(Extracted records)
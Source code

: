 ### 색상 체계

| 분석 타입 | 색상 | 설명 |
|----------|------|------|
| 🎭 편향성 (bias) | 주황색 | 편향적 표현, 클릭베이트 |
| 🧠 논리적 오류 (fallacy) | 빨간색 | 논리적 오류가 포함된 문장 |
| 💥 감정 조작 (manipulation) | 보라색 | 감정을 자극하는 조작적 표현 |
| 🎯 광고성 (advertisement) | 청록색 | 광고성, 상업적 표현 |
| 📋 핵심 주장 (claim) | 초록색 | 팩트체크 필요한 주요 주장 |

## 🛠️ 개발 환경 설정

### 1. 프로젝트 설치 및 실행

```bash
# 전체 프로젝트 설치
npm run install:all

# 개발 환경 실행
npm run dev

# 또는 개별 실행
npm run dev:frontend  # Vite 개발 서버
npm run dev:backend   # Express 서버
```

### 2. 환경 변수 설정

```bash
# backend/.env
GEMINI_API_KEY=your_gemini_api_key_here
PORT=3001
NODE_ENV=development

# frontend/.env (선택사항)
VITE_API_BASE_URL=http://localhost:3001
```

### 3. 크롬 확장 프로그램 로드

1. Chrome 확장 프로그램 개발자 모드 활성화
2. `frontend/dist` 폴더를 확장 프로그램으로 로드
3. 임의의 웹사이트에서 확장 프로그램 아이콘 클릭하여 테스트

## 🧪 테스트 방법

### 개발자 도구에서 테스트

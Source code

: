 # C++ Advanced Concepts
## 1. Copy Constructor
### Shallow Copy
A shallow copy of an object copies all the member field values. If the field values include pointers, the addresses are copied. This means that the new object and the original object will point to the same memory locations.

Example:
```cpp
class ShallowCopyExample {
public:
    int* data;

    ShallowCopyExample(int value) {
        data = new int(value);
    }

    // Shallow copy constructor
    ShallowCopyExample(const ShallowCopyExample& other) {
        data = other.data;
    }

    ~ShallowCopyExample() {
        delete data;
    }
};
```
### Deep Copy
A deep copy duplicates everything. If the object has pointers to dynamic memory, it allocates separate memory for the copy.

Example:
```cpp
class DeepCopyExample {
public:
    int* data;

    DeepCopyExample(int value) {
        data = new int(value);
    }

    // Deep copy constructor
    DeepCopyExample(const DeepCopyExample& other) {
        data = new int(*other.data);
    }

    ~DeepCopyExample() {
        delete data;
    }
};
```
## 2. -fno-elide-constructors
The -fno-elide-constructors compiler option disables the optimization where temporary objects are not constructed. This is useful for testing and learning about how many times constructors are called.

Task instructions
Take the data above and reproduce it exactly.

Output below
Source code

: ### 색상 체계

| 분석 타입 | 색상 | 설명 |
|----------|------|------|
| 🎭 편향성 (bias) | 주황색 | 편향적 표현, 클릭베이트 |
| 🧠 논리적 오류 (fallacy) | 빨간색 | 논리적 오류가 포함된 문장 |
| 💥 감정 조작 (manipulation) | 보라색 | 감정을 자극하는 조작적 표현 |
| 🎯 광고성 (advertisement) | 청록색 | 광고성, 상업적 표현 |
| 📋 핵심 주장 (claim) | 초록색 | 팩트체크 필요한 주요 주장 |

## 🛠️ 개발 환경 설정

### 1. 프로젝트 설치 및 실행

```bash
# 전체 프로젝트 설치
npm run install:all

# 개발 환경 실행
npm run dev

# 또는 개별 실행
npm run dev:frontend  # Vite 개발 서버
npm run dev:backend   # Express 서버
```

### 2. 환경 변수 설정

```bash
# backend/.env
GEMINI_API_KEY=your_gemini_api_key_here
PORT=3001
NODE_ENV=development

# frontend/.env (선택사항)
VITE_API_BASE_URL=http://localhost:3001
```

### 3. 크롬 확장 프로그램 로드

1. Chrome 확장 프로그램 개발자 모드 활성화
2. `frontend/dist` 폴더를 확장 프로그램으로 로드
3. 임의의 웹사이트에서 확장 프로그램 아이콘 클릭하여 테스트

## 🧪 테스트 방법

### 개발자 도구에서 테스트

Source code

: # C++ Advanced Concepts
## 1. Copy Constructor
### Shallow Copy
A shallow copy of an object copies all the member field values. If the field values include pointers, the addresses are copied. This means that the new object and the original object will point to the same memory locations.

Example:
```cpp
class ShallowCopyExample {
public:
    int* data;

    ShallowCopyExample(int value) {
        data = new int(value);
    }

    // Shallow copy constructor
    ShallowCopyExample(const ShallowCopyExample& other) {
        data = other.data;
    }

    ~ShallowCopyExample() {
        delete data;
    }
};
```
### Deep Copy
A deep copy duplicates everything. If the object has pointers to dynamic memory, it allocates separate memory for the copy.

Example:
```cpp
class DeepCopyExample {
public:
    int* data;

    DeepCopyExample(int value) {
        data = new int(value);
    }

    // Deep copy constructor
    DeepCopyExample(const DeepCopyExample& other) {
        data = new int(*other.data);
    }

    ~DeepCopyExample() {
        delete data;
    }
};
```
## 2. -fno-elide-constructors
The -fno-elide-constructors compiler option disables the optimization where temporary objects are not constructed. This is useful for testing and learning about how many times constructors are called.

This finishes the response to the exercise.